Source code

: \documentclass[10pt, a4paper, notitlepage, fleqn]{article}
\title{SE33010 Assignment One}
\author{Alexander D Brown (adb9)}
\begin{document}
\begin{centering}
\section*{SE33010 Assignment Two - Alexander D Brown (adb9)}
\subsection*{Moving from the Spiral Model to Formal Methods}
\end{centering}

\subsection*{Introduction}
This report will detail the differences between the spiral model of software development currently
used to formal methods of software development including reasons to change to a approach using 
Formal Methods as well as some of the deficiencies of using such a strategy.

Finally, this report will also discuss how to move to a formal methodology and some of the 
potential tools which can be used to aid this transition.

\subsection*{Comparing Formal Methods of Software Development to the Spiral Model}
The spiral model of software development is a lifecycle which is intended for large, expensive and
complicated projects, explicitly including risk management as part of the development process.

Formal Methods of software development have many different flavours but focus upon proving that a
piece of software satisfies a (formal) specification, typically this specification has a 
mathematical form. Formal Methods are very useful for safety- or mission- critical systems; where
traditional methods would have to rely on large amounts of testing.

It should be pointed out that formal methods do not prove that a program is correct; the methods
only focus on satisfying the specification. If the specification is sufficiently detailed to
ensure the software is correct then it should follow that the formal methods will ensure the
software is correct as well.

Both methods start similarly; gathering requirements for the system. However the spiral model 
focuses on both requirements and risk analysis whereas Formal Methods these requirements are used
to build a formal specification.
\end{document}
##########
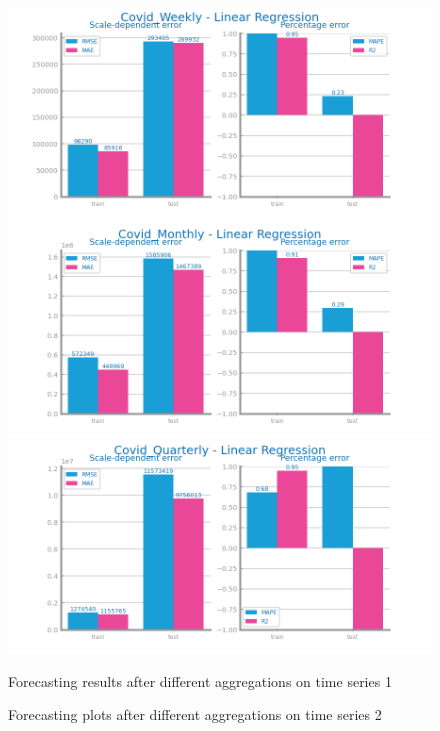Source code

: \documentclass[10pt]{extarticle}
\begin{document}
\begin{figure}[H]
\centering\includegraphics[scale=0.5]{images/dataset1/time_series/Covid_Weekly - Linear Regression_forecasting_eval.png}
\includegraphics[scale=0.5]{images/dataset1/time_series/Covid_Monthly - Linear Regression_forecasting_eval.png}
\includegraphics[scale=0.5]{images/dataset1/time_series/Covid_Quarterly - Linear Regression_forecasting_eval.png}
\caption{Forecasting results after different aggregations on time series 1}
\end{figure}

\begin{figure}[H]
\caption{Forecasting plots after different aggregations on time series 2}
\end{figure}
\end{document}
##########
TASK OBJECTIVE — Begin at the line above that has "mathematical form. Formal" and stop after the line that has "software is correct as well.", copying each line exactly and adding nothing else.

ANSWER BOX —
mathematical form. Formal Methods are very useful for safety- or mission- critical systems; where
traditional methods would have to rely on large amounts of testing.

It should be pointed out that formal methods do not prove that a program is correct; the methods
only focus on satisfying the specification. If the specification is sufficiently detailed to
ensure the software is correct then it should follow that the formal methods will ensure the
software is correct as well.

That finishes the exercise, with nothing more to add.